From the first line to the last, please print the entries exactly, omitting pictures.

────────────────────────────────────────

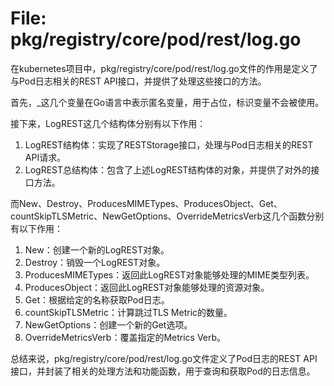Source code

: # File: pkg/registry/core/pod/rest/log.go

在kubernetes项目中，pkg/registry/core/pod/rest/log.go文件的作用是定义了与Pod日志相关的REST API接口，并提供了处理这些接口的方法。

首先，_这几个变量在Go语言中表示匿名变量，用于占位，标识变量不会被使用。

接下来，LogREST这几个结构体分别有以下作用：
1. LogREST结构体：实现了RESTStorage接口，处理与Pod日志相关的REST API请求。
2. LogREST总结构体：包含了上述LogREST结构体的对象，并提供了对外的接口方法。

而New、Destroy、ProducesMIMETypes、ProducesObject、Get、countSkipTLSMetric、NewGetOptions、OverrideMetricsVerb这几个函数分别有以下作用：
1. New：创建一个新的LogREST对象。
2. Destroy：销毁一个LogREST对象。
3. ProducesMIMETypes：返回此LogREST对象能够处理的MIME类型列表。
4. ProducesObject：返回此LogREST对象能够处理的资源对象。
5. Get：根据给定的名称获取Pod日志。
6. countSkipTLSMetric：计算跳过TLS Metric的数量。
7. NewGetOptions：创建一个新的Get选项。
8. OverrideMetricsVerb：覆盖指定的Metrics Verb。

总结来说，pkg/registry/core/pod/rest/log.go文件定义了Pod日志的REST API接口，并封装了相关的处理方法和功能函数，用于查询和获取Pod的日志信息。

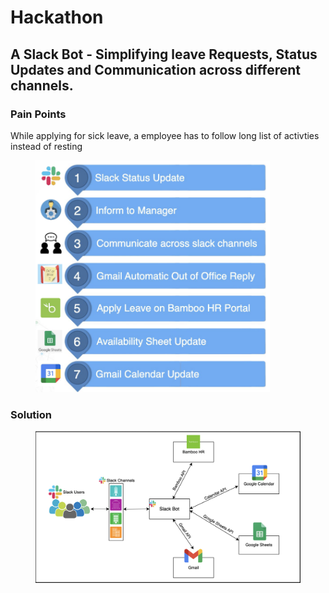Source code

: # Hackathon

## A Slack Bot - Simplifying leave Requests, Status Updates and Communication across different channels.

### Pain Points

While applying for sick leave, a employee has to follow long list of activties instead of resting

<figure><img src="../.gitbook/assets/image (1) (1).png" alt="" width="375"><figcaption></figcaption></figure>

### Solution

<figure><img src="../.gitbook/assets/image (1).png" alt=""><figcaption></figcaption></figure>
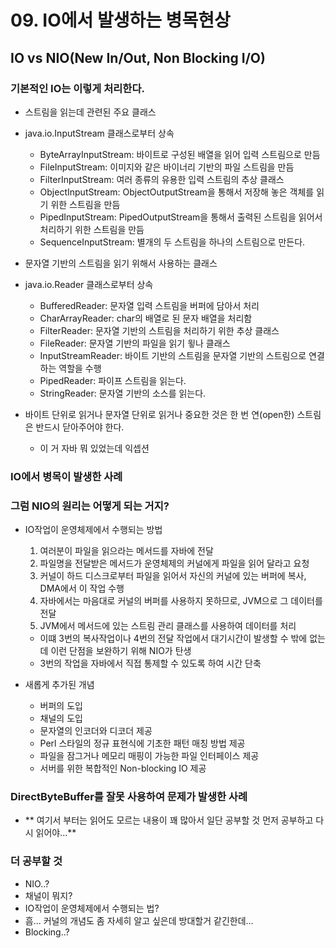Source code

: # 09. IO에서 발생하는 병목현상
## IO vs NIO(New In/Out, Non Blocking I/O)
### 기본적인 IO는 이렇게 처리한다.
 - 스트림을 읽는데 관련된 주요 클래스
 - java.io.InputStream 클래스로부터 상속
 	 - ByteArrayInputStream: 바이트로 구성된 배열을 읽어 입력 스트림으로 만듬
 	 - FileInputStream: 이미지와 같은 바이너리 기반의 파일 스트림을 만듬
 	 - FilterInputStream: 여러 종류의 유용한 입력 스트림의 추상 클래스
 	 - ObjectInputStream: ObjectOutputStream을 통해서 저장해 놓은 객체를 읽기 위한 스트림을 만듬
 	 - PipedInputStream: PipedOutputStream을 통해서 출력된 스트림을 읽어서 처리하기 위한 스트림을 만듬
 	 - SequenceInputStream: 별개의 두 스트림을 하나의 스트림으로 만든다.

 - 문자열 기반의 스트림을 읽기 위해서 사용하는 클래스
 - java.io.Reader 클래스로부터 상속
 	 - BufferedReader: 문자열 입력 스트림을 버퍼에 담아서 처리
 	 - CharArrayReader: char의 배열로 된 문자 배열을 처리함
 	 - FilterReader: 문자열 기반의 스트림을 처리하기 위한 추상 클래스
 	 - FileReader: 문자열 기반의 파일을 읽기 윟나 클래스
 	 - InputStreamReader: 바이트 기반의 스트림을 문자열 기반의 스트림으로 연결하는 역할을 수행
 	 - PipedReader: 파이프 스트림을 읽는다.
 	 - StringReader: 문자열 기반의 소스를 읽는다.
 - 바이트 단위로 읽거나 문자열 단위로 읽거나 중요한 것은 한 번 연(open한) 스트림은 반드시 닫아주어야 한다.
 	 - 이 거 자바 뭐 있었는데 익셉션

### IO에서 병목이 발생한 사례


### 그럼 NIO의 원리는 어떻게 되는 거지?
 - IO작업이 운영체제에서 수행되는 방법
 	 1. 여러분이 파일을 읽으라는 메서드를 자바에 전달
 	 2. 파일명을 전달받은 메서드가 운영체제의 커널에게 파일을 읽어 달라고 요청
 	 3. 커널이 하드 디스크로부터 파일을 읽어서 자신의 커널에 있는 버퍼에 복사, DMA에서 이 작업 수행
 	 4. 자바에서는 마음대로 커널의 버퍼를 사용하지 못하므로, JVM으로 그 데이터를 전달
 	 5. JVM에서 메서드에 있는 스트림 관리 클래스를 사용하여 데이터를 처리
 	 - 이떄 3번의 복사작업이나 4번의 전달 작업에서 대기시간이 발생할 수 밖에 없는데 이런 단점을 보완하기 위해 NIO가 탄생
 	 - 3번의 작업을 자바에서 직접 통제할 수 있도록 하여 시간 단축
 	
 - 새롭게 추가된 개념
 	 - 버퍼의 도입
 	 - 채널의 도입
 	 - 문자열의 인코더와 디코더 제공
 	 - Perl 스타일의 정규 표현식에 기초한 패턴 매칭 방법 제공
 	 - 파일을 잠그거나 메모리 매핑이 가능한 파일 인터페이스 제공
 	 - 서버를 위한 복합적인 Non-blocking IO 제공

### DirectByteBuffer를 잘못 사용하여 문제가 발생한 사례
 - ** 여기서 부터는 읽어도 모르는 내용이 꽤 많아서 일단 공부할 것 먼저 공부하고 다시 읽어야...**


### 더 공부할 것
 - NIO..?
 - 채널이 뭐지?
 - IO작업이 운영체제에서 수행되는 법?
 - 흠... 커널의 개념도 좀 자세히 알고 싶은데 방대할거 같긴한데...
 - Blocking..?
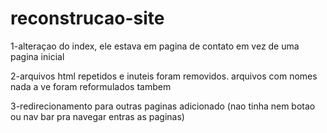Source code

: # reconstrucao-site

1-alteraçao do index, ele estava em pagina de contato em vez de uma pagina inicial 

2-arquivos html repetidos e inuteis foram removidos. arquivos com nomes nada a ve foram reformulados tambem

3-redirecionamento para outras paginas adicionado (nao tinha nem botao ou nav bar pra navegar entras as paginas)
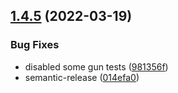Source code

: ## [1.4.5](https://github.com/coingaming/tesla/compare/v1.4.4...v1.4.5) (2022-03-19)


### Bug Fixes

* disabled some gun tests ([981356f](https://github.com/coingaming/tesla/commit/981356fbd245655dcd92d3918e93b242a3ce2eb4))
* semantic-release ([014efa0](https://github.com/coingaming/tesla/commit/014efa0457c614001cb71c319c153e5352fbaaef))
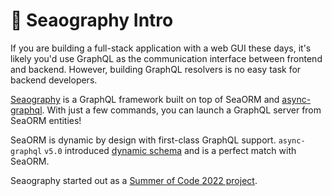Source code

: # 🧭 Seaography Intro

If you are building a full-stack application with a web GUI these days, it's likely you'd use GraphQL as the communication interface between frontend and backend. However, building GraphQL resolvers is no easy task for backend developers.

[Seaography](https://github.com/SeaQL/seaography) is a GraphQL framework built on top of SeaORM and [async-graphql](https://github.com/async-graphql/async-graphql). With just a few commands, you can launch a GraphQL server from SeaORM entities!

SeaORM is dynamic by design with first-class GraphQL support. `async-graphql` `v5.0` introduced [dynamic schema](https://docs.rs/async-graphql/latest/async_graphql/dynamic/index.html) and is a perfect match with SeaORM.

Seaography started out as a [Summer of Code 2022 project](https://github.com/SeaQL/summer-of-code/blob/main/2022/README.md#1-a-graphql-framework-on-top-of-seaorm).
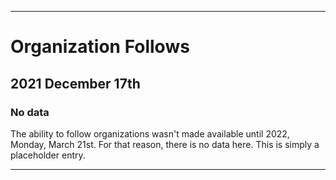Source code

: 
***

# Organization Follows

## 2021 December 17th

### No data

The ability to follow organizations wasn't made available until 2022, Monday, March 21st. For that reason, there is no data here. This is simply a placeholder entry.

***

────────────────────────────────────────

COMPLETED EXERCISE -
Source code

: # File: pkg/registry/core/pod/rest/log.go

在kubernetes项目中，pkg/registry/core/pod/rest/log.go文件的作用是定义了与Pod日志相关的REST API接口，并提供了处理这些接口的方法。

首先，_这几个变量在Go语言中表示匿名变量，用于占位，标识变量不会被使用。

接下来，LogREST这几个结构体分别有以下作用：
1. LogREST结构体：实现了RESTStorage接口，处理与Pod日志相关的REST API请求。
2. LogREST总结构体：包含了上述LogREST结构体的对象，并提供了对外的接口方法。

而New、Destroy、ProducesMIMETypes、ProducesObject、Get、countSkipTLSMetric、NewGetOptions、OverrideMetricsVerb这几个函数分别有以下作用：
1. New：创建一个新的LogREST对象。
2. Destroy：销毁一个LogREST对象。
3. ProducesMIMETypes：返回此LogREST对象能够处理的MIME类型列表。
4. ProducesObject：返回此LogREST对象能够处理的资源对象。
5. Get：根据给定的名称获取Pod日志。
6. countSkipTLSMetric：计算跳过TLS Metric的数量。
7. NewGetOptions：创建一个新的Get选项。
8. OverrideMetricsVerb：覆盖指定的Metrics Verb。

总结来说，pkg/registry/core/pod/rest/log.go文件定义了Pod日志的REST API接口，并封装了相关的处理方法和功能函数，用于查询和获取Pod的日志信息。

Source code

: # Hackathon

## A Slack Bot - Simplifying leave Requests, Status Updates and Communication across different channels.

### Pain Points

While applying for sick leave, a employee has to follow long list of activties instead of resting

<figure><img src="../.gitbook/assets/image (1) (1).png" alt="" width="375"><figcaption></figcaption></figure>

### Solution

<figure><img src="../.gitbook/assets/image (1).png" alt=""><figcaption></figcaption></figure>
Source code

: # 09. IO에서 발생하는 병목현상
## IO vs NIO(New In/Out, Non Blocking I/O)
### 기본적인 IO는 이렇게 처리한다.
 - 스트림을 읽는데 관련된 주요 클래스
 - java.io.InputStream 클래스로부터 상속
 	 - ByteArrayInputStream: 바이트로 구성된 배열을 읽어 입력 스트림으로 만듬
 	 - FileInputStream: 이미지와 같은 바이너리 기반의 파일 스트림을 만듬
 	 - FilterInputStream: 여러 종류의 유용한 입력 스트림의 추상 클래스
 	 - ObjectInputStream: ObjectOutputStream을 통해서 저장해 놓은 객체를 읽기 위한 스트림을 만듬
 	 - PipedInputStream: PipedOutputStream을 통해서 출력된 스트림을 읽어서 처리하기 위한 스트림을 만듬
 	 - SequenceInputStream: 별개의 두 스트림을 하나의 스트림으로 만든다.

 - 문자열 기반의 스트림을 읽기 위해서 사용하는 클래스
 - java.io.Reader 클래스로부터 상속
 	 - BufferedReader: 문자열 입력 스트림을 버퍼에 담아서 처리
 	 - CharArrayReader: char의 배열로 된 문자 배열을 처리함
 	 - FilterReader: 문자열 기반의 스트림을 처리하기 위한 추상 클래스
 	 - FileReader: 문자열 기반의 파일을 읽기 윟나 클래스
 	 - InputStreamReader: 바이트 기반의 스트림을 문자열 기반의 스트림으로 연결하는 역할을 수행
 	 - PipedReader: 파이프 스트림을 읽는다.
 	 - StringReader: 문자열 기반의 소스를 읽는다.
 - 바이트 단위로 읽거나 문자열 단위로 읽거나 중요한 것은 한 번 연(open한) 스트림은 반드시 닫아주어야 한다.
 	 - 이 거 자바 뭐 있었는데 익셉션

### IO에서 병목이 발생한 사례


### 그럼 NIO의 원리는 어떻게 되는 거지?
 - IO작업이 운영체제에서 수행되는 방법
 	 1. 여러분이 파일을 읽으라는 메서드를 자바에 전달
 	 2. 파일명을 전달받은 메서드가 운영체제의 커널에게 파일을 읽어 달라고 요청
 	 3. 커널이 하드 디스크로부터 파일을 읽어서 자신의 커널에 있는 버퍼에 복사, DMA에서 이 작업 수행
 	 4. 자바에서는 마음대로 커널의 버퍼를 사용하지 못하므로, JVM으로 그 데이터를 전달
 	 5. JVM에서 메서드에 있는 스트림 관리 클래스를 사용하여 데이터를 처리
 	 - 이떄 3번의 복사작업이나 4번의 전달 작업에서 대기시간이 발생할 수 밖에 없는데 이런 단점을 보완하기 위해 NIO가 탄생
 	 - 3번의 작업을 자바에서 직접 통제할 수 있도록 하여 시간 단축
 	
 - 새롭게 추가된 개념
 	 - 버퍼의 도입
 	 - 채널의 도입
 	 - 문자열의 인코더와 디코더 제공
 	 - Perl 스타일의 정규 표현식에 기초한 패턴 매칭 방법 제공
 	 - 파일을 잠그거나 메모리 매핑이 가능한 파일 인터페이스 제공
 	 - 서버를 위한 복합적인 Non-blocking IO 제공

### DirectByteBuffer를 잘못 사용하여 문제가 발생한 사례
 - ** 여기서 부터는 읽어도 모르는 내용이 꽤 많아서 일단 공부할 것 먼저 공부하고 다시 읽어야...**


### 더 공부할 것
 - NIO..?
 - 채널이 뭐지?
 - IO작업이 운영체제에서 수행되는 법?
 - 흠... 커널의 개념도 좀 자세히 알고 싶은데 방대할거 같긴한데...
 - Blocking..?
Source code

: # reconstrucao-site

1-alteraçao do index, ele estava em pagina de contato em vez de uma pagina inicial 

2-arquivos html repetidos e inuteis foram removidos. arquivos com nomes nada a ve foram reformulados tambem

3-redirecionamento para outras paginas adicionado (nao tinha nem botao ou nav bar pra navegar entras as paginas)
Source code

: ## [1.4.5](https://github.com/coingaming/tesla/compare/v1.4.4...v1.4.5) (2022-03-19)


### Bug Fixes

* disabled some gun tests ([981356f](https://github.com/coingaming/tesla/commit/981356fbd245655dcd92d3918e93b242a3ce2eb4))
* semantic-release ([014efa0](https://github.com/coingaming/tesla/commit/014efa0457c614001cb71c319c153e5352fbaaef))
Source code

: # 🧭 Seaography Intro

If you are building a full-stack application with a web GUI these days, it's likely you'd use GraphQL as the communication interface between frontend and backend. However, building GraphQL resolvers is no easy task for backend developers.

[Seaography](https://github.com/SeaQL/seaography) is a GraphQL framework built on top of SeaORM and [async-graphql](https://github.com/async-graphql/async-graphql). With just a few commands, you can launch a GraphQL server from SeaORM entities!

SeaORM is dynamic by design with first-class GraphQL support. `async-graphql` `v5.0` introduced [dynamic schema](https://docs.rs/async-graphql/latest/async_graphql/dynamic/index.html) and is a perfect match with SeaORM.

Seaography started out as a [Summer of Code 2022 project](https://github.com/SeaQL/summer-of-code/blob/main/2022/README.md#1-a-graphql-framework-on-top-of-seaorm).
Source code

: 
***

# Organization Follows

## 2021 December 17th

### No data

The ability to follow organizations wasn't made available until 2022, Monday, March 21st. For that reason, there is no data here. This is simply a placeholder entry.

***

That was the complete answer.